"""
5_plot_bayesian_optimization
============================

This Python script was automatically generated from the Jupyter notebook
5_plot_bayesian_optimization.ipynb.

You can run this script directly or copy sections into your own code.
"""

# %% [markdown]
# # Bayesian Optimization
# 
# In addition to inference problems, `alabi` can also be used for optimizing computationally expensive functions. This notebook demonstrates how to use alabi for Bayesian optimization on a 1D multimodal function using the Jones (Expected Improvement) active learning algorithm.

# %% [markdown]
# ## Import Libraries
# 
# First, let's import the necessary libraries:

# %%
import numpy as np

import matplotlib.pyplot as plt

from alabi.core import SurrogateModel

import warnings

warnings.filterwarnings('ignore')


from matplotlib import rcParams

# rcParams['font.family'] = 'serif'

# rcParams['text.usetex'] = True

# %% [markdown]
# ## Define the Multimodal Test Function
# 
# We'll use a 1D multimodal function with multiple local maxima. This function combines a sine wave with a Gaussian peak to create an interesting optimization landscape:

# %%
def multimodal_function(theta):

    """

    A 1D multimodal function with multiple peaks.

    Global maximum is around x=1.5

    """

    x = theta[0] if hasattr(theta, '__len__') else theta

    
    # Combine sine wave with Gaussian peaks

    f1 = 3 * np.sin(2 * np.pi * x) * np.exp(-0.5 * x**2)

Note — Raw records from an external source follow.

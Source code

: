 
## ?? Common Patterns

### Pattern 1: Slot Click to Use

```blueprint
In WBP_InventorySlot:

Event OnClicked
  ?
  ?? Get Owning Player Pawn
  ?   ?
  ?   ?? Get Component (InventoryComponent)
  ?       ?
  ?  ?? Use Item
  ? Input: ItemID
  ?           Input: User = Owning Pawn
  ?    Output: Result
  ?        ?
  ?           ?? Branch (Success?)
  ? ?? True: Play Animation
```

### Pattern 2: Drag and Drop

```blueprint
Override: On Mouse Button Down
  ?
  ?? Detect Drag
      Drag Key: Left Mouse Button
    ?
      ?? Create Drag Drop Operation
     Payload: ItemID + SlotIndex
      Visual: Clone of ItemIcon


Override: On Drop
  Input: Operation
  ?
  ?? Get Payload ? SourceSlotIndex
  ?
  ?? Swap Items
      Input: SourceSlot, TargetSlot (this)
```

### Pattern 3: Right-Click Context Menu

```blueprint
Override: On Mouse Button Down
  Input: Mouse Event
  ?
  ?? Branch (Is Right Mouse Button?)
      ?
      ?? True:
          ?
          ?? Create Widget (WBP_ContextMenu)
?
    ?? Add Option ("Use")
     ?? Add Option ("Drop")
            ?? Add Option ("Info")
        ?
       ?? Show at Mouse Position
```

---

    f2 = 2 * np.exp(-2 * (x - 1.5)**2)

    f3 = 1.5 * np.exp(-3 * (x + 0.5)**2)

    
    return f1 + f2 + f3


def plot_function(x_plot, y_plot):

    fig = plt.figure(figsize=(10, 6))

    plt.plot(x_plot, y_plot, 'k-', linewidth=2, label='True function')

    plt.scatter(x_plot[np.argmax(y_plot)], np.max(y_plot), color='red', s=100, label='Global Maximum')

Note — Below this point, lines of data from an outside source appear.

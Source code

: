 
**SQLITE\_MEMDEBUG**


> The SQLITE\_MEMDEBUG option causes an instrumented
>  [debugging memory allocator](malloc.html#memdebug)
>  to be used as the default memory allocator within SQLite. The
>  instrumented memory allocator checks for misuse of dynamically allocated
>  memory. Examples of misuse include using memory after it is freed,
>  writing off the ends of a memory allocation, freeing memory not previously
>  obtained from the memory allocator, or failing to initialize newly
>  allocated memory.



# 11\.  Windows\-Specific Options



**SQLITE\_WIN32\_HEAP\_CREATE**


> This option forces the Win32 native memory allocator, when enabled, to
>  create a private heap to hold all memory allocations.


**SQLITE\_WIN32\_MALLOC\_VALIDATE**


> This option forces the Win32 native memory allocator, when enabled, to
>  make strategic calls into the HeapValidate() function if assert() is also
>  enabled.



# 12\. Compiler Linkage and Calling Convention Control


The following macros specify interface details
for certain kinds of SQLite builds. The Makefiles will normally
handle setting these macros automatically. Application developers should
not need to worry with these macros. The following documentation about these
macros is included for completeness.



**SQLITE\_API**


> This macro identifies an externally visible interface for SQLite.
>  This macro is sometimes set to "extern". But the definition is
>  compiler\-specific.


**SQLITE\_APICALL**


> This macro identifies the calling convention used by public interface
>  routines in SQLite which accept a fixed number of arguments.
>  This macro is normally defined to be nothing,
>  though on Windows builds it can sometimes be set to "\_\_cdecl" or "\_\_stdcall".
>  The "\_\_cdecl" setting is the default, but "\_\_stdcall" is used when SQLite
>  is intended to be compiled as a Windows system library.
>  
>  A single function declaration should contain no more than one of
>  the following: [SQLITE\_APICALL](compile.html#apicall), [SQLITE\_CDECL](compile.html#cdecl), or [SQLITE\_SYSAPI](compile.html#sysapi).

    plt.xlabel('x', fontsize=14)

    plt.ylabel('f(x)', fontsize=14)

    plt.title('1D Multimodal Function', fontsize=16)

    plt.grid(True, alpha=0.3)

    plt.legend()


    print(f"True global maximum at x={x_plot[np.argmax(y_plot)]:.3f} with f(x)={np.max(y_plot):.3f}")

    
    return fig

# %%
# Visualize the function

x_plot = np.linspace(-3, 3, 1000)

y_plot = [multimodal_function(x) for x in x_plot]

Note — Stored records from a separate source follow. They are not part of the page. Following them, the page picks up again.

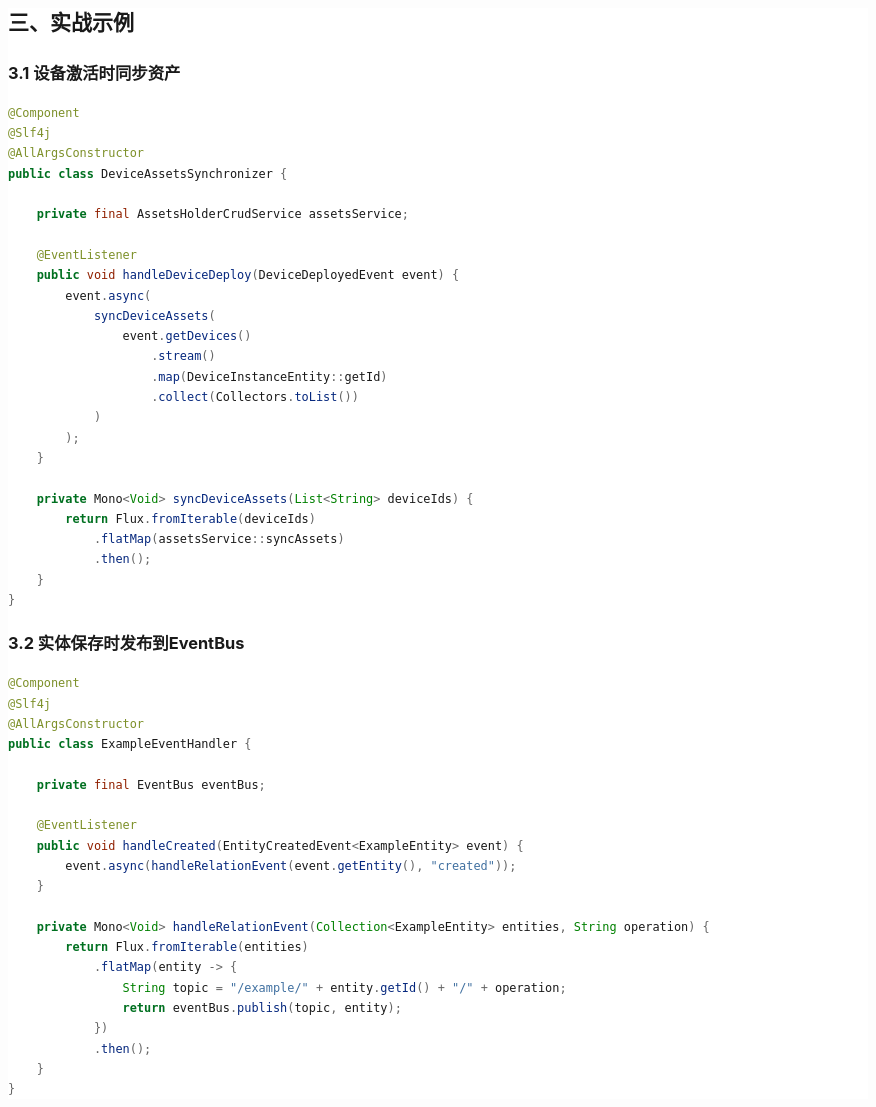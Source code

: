 
## 三、实战示例

### 3.1 设备激活时同步资产

```java
@Component
@Slf4j
@AllArgsConstructor
public class DeviceAssetsSynchronizer {

    private final AssetsHolderCrudService assetsService;

    @EventListener
    public void handleDeviceDeploy(DeviceDeployedEvent event) {
        event.async(
            syncDeviceAssets(
                event.getDevices()
                    .stream()
                    .map(DeviceInstanceEntity::getId)
                    .collect(Collectors.toList())
            )
        );
    }

    private Mono<Void> syncDeviceAssets(List<String> deviceIds) {
        return Flux.fromIterable(deviceIds)
            .flatMap(assetsService::syncAssets)
            .then();
    }
}
```

### 3.2 实体保存时发布到EventBus

```java
@Component
@Slf4j
@AllArgsConstructor
public class ExampleEventHandler {

    private final EventBus eventBus;

    @EventListener
    public void handleCreated(EntityCreatedEvent<ExampleEntity> event) {
        event.async(handleRelationEvent(event.getEntity(), "created"));
    }

    private Mono<Void> handleRelationEvent(Collection<ExampleEntity> entities, String operation) {
        return Flux.fromIterable(entities)
            .flatMap(entity -> {
                String topic = "/example/" + entity.getId() + "/" + operation;
                return eventBus.publish(topic, entity);
            })
            .then();
    }
}
```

fig = plot_function(x_plot, y_plot)

# %% [markdown]
# ## Set up the Surrogate Model
# 
# Now we'll create a SurrogateModel using alabi. For optimization, we want to maximize the function, but alabi works with log-likelihood functions (which we typically want to maximize). So we'll use our function directly as the "log-likelihood".

# %%
# Define bounds for the parameter space

bounds = [(-3.0, 3.0)]  


# Create the surrogate model

sm = SurrogateModel(

    lnlike_fn=multimodal_function,

    bounds=bounds,

    param_names=['x'],

    cache=False,  # Disable caching for this demo

    verbose=True,

)

# %% [markdown]
# ## Initialize Training Set
# 
# Start with a small set of initial training points. First we'll try training `alabi` with the default GP settings (using the squared exponential kernel and log-length scales ranging [-2,2]).

# %%
# Initialize with a few random points

sm.init_samples(ntrain=10, sampler='lhs')


gp_kwargs = {"kernel": "ExpSquaredKernel",

             "fit_amp": True,

             "fit_mean": True,

             "fit_white_noise": False,

             "white_noise": -12,

             "gp_opt_method": "l-bfgs-b",

             "gp_scale_rng": [-1,1],

             "optimizer_kwargs": {"max_iter": 50},

             "overwrite": True}


sm.init_gp(**gp_kwargs)

# %%
xpred = np.linspace(-3, 3, 200).reshape(-1,1)

ypred, yvar = sm.surrogate_log_likelihood(xpred, return_var=True)

ystd = np.sqrt(yvar)


fig = plot_function(x_plot, y_plot)

plt.scatter(sm.theta_train[:sm.ninit_train].flatten(), sm.y_train[:sm.ninit_train], color='blue', s=100, label='Training Points')

plt.plot(xpred.flatten(), ypred, 'b--', linewidth=2, label='GP mean', alpha=0.8)

plt.fill_between(xpred.flatten(), ypred - ystd, ypred + ystd, 

                 color='b', alpha=0.2, label=f'$1\,\sigma$ confidence')

plt.xlim(*sm.bounds)

plt.ylim(-4,5)

plt.legend()

plt.show()

# %% [markdown]
# ## Run Bayesian Optimization with Jones Algorithm
# 
# The Jones algorithm (Expected Improvement) is designed for optimization. It balances exploration (uncertainty) with exploitation (improving the current best).

# %%
# Run active learning with Jones algorithm

niter = 30

sm.active_train(

    niter=niter,

    algorithm="jones",  # Use Jones (Expected Improvement) algorithm

    gp_opt_freq=5,     # Re-optimize GP hyperparameters every 5 iterations

)

# %%
xpred = np.linspace(-3, 3, 200).reshape(-1,1)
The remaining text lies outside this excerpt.